*EXERCISE AIM*: Records follow. Print exactly the lines from the one that has "[Stone, Leaf, Chisel" through the one that has "Mixpanel module has", inclusive, and omit the pictures.

Saved entries
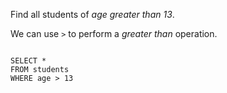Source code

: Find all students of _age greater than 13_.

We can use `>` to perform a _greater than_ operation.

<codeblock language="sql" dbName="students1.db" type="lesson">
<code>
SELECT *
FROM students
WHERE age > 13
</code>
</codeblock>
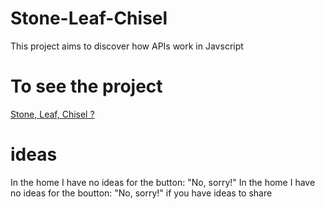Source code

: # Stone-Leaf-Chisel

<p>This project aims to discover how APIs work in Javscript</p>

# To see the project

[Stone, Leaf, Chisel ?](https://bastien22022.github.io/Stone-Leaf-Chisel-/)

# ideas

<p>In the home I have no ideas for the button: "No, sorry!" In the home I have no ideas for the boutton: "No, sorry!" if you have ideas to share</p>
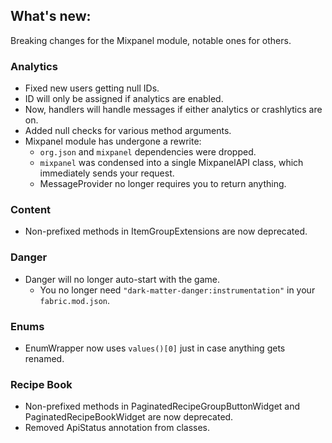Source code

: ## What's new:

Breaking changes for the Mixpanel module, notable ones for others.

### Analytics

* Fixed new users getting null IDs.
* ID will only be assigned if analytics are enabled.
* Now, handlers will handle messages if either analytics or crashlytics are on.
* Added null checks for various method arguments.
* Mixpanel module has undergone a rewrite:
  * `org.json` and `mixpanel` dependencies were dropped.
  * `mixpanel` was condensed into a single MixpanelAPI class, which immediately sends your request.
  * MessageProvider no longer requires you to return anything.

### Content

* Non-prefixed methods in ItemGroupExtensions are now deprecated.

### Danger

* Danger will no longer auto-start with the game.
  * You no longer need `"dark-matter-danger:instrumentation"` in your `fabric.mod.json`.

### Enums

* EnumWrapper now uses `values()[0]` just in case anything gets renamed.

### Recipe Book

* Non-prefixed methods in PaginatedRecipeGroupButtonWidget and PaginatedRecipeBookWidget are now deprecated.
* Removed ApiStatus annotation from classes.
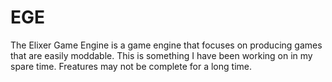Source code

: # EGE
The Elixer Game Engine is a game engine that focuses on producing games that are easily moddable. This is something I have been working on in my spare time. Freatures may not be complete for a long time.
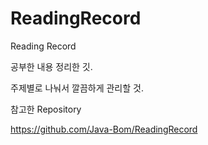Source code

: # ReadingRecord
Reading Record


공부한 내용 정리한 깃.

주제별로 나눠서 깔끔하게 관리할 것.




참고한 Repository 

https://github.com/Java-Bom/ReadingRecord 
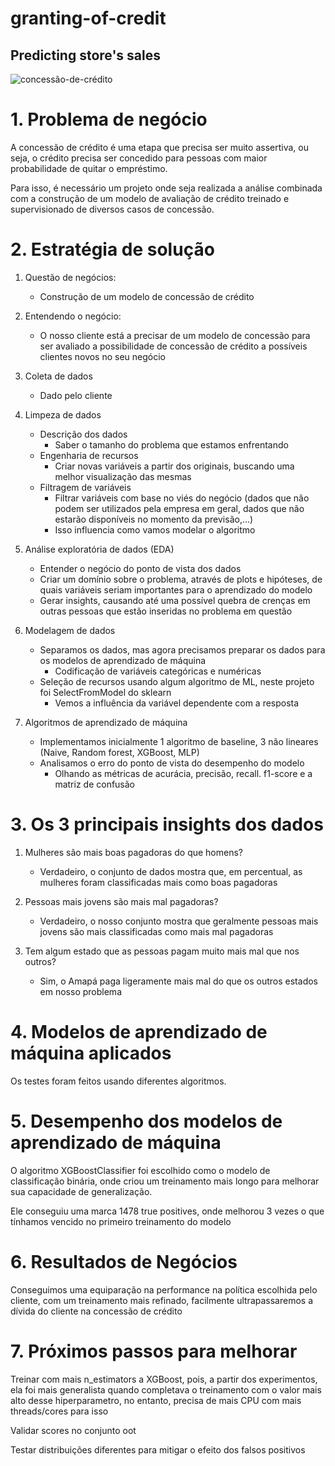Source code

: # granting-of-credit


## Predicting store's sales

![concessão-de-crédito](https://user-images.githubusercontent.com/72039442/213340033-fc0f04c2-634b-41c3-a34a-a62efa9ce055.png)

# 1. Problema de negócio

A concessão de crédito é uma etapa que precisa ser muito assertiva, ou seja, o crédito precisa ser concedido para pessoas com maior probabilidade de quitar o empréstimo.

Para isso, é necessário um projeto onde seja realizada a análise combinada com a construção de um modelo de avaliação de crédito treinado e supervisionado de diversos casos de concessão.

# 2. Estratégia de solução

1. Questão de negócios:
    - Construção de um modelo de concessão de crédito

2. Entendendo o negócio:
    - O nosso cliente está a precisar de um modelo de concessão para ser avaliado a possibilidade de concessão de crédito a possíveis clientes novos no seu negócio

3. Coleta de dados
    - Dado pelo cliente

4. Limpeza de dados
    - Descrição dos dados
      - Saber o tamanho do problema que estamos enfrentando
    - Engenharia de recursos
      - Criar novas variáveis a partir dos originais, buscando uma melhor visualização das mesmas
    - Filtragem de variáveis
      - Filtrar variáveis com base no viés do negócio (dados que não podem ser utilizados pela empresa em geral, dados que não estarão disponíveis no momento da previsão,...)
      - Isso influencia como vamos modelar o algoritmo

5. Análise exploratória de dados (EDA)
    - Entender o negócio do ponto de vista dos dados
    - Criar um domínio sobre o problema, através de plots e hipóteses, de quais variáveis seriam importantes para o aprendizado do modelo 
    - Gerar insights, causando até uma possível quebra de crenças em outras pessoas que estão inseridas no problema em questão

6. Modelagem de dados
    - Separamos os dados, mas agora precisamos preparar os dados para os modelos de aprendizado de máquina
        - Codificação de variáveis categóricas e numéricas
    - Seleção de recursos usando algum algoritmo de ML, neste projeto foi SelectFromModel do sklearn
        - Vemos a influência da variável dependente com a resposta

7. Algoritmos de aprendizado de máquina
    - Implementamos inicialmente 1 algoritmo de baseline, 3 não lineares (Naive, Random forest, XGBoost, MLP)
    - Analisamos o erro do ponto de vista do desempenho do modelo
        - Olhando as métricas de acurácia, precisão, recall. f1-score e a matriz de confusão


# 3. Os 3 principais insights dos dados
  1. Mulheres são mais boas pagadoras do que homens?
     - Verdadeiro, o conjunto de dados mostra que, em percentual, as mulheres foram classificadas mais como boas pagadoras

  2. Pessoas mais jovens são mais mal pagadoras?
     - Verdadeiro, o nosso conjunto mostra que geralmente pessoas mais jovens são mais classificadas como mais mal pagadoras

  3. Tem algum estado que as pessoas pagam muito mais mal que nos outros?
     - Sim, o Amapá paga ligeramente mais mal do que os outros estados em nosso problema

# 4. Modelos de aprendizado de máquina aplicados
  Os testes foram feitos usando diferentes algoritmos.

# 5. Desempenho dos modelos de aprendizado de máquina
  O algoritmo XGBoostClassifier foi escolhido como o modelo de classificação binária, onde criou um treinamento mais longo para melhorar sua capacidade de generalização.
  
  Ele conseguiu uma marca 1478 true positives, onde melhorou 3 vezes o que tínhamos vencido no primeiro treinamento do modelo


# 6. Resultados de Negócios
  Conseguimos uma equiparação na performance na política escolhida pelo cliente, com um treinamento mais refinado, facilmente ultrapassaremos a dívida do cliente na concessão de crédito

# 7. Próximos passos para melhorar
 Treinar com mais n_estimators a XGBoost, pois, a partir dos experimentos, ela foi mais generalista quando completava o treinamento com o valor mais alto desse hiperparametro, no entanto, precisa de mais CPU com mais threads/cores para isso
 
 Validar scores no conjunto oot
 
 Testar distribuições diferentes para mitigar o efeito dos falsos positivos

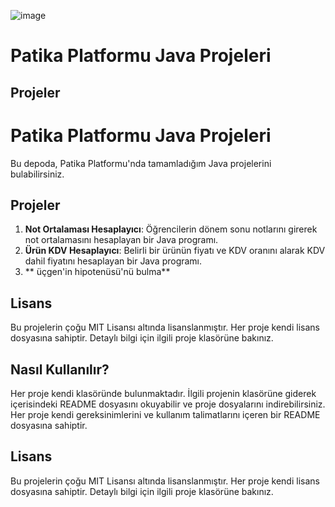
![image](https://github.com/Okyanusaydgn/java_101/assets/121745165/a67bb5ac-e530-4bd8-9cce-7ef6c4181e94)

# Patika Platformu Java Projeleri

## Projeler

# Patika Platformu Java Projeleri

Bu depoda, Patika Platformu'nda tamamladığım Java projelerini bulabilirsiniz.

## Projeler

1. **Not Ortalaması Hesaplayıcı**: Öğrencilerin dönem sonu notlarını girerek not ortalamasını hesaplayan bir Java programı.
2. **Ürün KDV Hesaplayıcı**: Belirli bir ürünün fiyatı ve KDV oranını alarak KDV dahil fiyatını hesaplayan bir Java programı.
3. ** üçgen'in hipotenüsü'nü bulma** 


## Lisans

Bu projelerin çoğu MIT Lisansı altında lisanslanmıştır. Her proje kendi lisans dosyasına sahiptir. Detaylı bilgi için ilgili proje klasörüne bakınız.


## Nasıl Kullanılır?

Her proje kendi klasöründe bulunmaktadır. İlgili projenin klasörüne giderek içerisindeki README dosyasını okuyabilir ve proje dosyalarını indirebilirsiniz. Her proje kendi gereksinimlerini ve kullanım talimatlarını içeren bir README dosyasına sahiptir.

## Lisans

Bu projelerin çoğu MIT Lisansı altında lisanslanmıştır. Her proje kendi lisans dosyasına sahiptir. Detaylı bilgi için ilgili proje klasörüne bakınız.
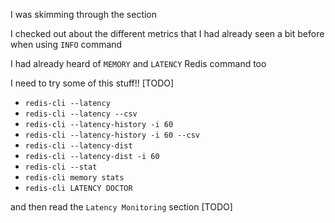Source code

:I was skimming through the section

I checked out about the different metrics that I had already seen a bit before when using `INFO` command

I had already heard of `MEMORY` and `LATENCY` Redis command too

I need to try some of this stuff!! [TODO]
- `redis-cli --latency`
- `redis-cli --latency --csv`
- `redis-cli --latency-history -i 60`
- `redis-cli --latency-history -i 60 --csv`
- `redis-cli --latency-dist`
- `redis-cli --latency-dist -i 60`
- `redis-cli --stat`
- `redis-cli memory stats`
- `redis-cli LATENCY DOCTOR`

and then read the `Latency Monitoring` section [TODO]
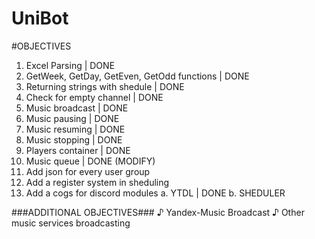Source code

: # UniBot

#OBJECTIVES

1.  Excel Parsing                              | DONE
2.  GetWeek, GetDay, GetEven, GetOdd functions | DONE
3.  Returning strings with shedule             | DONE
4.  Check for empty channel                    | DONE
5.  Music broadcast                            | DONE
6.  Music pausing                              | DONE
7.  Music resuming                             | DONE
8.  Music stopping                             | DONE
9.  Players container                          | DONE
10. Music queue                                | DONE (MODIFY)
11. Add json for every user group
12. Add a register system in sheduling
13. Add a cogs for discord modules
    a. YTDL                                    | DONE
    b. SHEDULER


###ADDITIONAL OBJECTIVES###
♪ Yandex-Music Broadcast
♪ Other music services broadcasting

==

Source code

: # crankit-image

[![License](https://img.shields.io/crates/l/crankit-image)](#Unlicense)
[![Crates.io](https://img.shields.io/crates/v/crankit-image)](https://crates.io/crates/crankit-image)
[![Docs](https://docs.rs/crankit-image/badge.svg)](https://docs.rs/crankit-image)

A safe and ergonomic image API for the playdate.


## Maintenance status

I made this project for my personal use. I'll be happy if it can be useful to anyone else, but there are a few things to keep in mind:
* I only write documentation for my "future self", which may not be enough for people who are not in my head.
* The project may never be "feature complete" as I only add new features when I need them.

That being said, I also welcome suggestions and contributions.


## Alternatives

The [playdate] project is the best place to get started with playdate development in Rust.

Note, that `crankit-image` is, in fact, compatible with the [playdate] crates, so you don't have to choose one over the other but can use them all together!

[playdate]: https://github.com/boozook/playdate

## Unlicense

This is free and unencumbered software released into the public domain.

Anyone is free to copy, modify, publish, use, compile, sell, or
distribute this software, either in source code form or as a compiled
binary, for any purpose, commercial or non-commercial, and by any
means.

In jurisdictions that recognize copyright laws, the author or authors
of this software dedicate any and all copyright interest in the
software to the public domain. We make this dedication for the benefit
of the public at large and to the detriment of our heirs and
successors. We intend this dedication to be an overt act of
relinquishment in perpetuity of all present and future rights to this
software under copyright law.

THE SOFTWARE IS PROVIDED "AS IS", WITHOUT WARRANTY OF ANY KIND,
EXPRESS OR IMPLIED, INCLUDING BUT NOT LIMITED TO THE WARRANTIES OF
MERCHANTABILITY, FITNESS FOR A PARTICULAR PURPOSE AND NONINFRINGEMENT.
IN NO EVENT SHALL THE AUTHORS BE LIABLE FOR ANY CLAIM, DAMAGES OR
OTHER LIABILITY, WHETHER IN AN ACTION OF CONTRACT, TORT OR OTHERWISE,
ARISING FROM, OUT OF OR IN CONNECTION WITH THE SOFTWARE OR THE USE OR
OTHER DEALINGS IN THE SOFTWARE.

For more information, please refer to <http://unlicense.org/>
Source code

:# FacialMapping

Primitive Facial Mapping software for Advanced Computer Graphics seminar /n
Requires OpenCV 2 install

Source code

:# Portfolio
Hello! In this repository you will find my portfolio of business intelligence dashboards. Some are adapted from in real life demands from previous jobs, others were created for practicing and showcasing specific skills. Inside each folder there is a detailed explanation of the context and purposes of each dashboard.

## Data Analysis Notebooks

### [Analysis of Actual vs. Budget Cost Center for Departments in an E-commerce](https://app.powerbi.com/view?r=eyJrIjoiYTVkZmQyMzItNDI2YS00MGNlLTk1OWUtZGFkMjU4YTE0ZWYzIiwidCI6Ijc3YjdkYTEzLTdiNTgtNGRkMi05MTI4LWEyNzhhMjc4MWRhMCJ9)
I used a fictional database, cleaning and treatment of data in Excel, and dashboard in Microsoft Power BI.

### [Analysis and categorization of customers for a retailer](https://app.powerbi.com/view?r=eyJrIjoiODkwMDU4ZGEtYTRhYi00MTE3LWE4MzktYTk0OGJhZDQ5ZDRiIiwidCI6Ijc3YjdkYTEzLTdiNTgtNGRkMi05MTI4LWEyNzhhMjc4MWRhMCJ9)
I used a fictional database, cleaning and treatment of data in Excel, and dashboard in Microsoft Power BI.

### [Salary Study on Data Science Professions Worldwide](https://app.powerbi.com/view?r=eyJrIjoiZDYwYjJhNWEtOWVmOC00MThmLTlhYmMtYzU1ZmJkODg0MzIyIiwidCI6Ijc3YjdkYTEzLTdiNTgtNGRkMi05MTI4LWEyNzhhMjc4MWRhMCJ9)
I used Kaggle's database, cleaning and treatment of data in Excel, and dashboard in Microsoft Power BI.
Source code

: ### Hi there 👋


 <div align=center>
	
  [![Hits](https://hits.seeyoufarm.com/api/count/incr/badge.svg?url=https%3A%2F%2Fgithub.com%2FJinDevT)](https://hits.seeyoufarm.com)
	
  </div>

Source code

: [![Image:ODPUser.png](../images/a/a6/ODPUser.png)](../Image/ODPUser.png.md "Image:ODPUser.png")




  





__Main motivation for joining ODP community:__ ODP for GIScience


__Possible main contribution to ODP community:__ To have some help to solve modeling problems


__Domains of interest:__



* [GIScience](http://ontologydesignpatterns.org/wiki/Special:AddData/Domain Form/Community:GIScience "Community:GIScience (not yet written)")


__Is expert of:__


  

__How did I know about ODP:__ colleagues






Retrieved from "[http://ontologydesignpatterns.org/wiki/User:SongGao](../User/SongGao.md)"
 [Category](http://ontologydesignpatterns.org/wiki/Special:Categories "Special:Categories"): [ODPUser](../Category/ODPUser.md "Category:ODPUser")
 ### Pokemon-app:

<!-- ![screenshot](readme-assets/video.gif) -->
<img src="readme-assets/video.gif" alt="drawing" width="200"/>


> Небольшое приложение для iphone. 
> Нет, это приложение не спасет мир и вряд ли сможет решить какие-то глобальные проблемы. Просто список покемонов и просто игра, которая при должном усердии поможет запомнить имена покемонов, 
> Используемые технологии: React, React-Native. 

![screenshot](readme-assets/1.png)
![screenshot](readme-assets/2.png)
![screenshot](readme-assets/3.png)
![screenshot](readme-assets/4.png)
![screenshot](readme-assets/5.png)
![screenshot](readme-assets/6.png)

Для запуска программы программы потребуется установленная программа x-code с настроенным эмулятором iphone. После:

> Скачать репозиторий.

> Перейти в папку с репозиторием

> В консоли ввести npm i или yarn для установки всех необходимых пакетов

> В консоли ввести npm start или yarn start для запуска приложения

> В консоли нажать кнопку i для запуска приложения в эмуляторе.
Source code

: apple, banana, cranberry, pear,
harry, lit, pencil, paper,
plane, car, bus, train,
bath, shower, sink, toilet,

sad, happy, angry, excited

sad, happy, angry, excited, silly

*TASK SOLUTION*:
[Stone, Leaf, Chisel ?](https://bastien22022.github.io/Stone-Leaf-Chisel-/)

# ideas

<p>In the home I have no ideas for the button: "No, sorry!" In the home I have no ideas for the boutton: "No, sorry!" if you have ideas to share</p>
Source code

: ## What's new:

Breaking changes for the Mixpanel module, notable ones for others.

### Analytics

* Fixed new users getting null IDs.
* ID will only be assigned if analytics are enabled.
* Now, handlers will handle messages if either analytics or crashlytics are on.
* Added null checks for various method arguments.
* Mixpanel module has undergone a rewrite:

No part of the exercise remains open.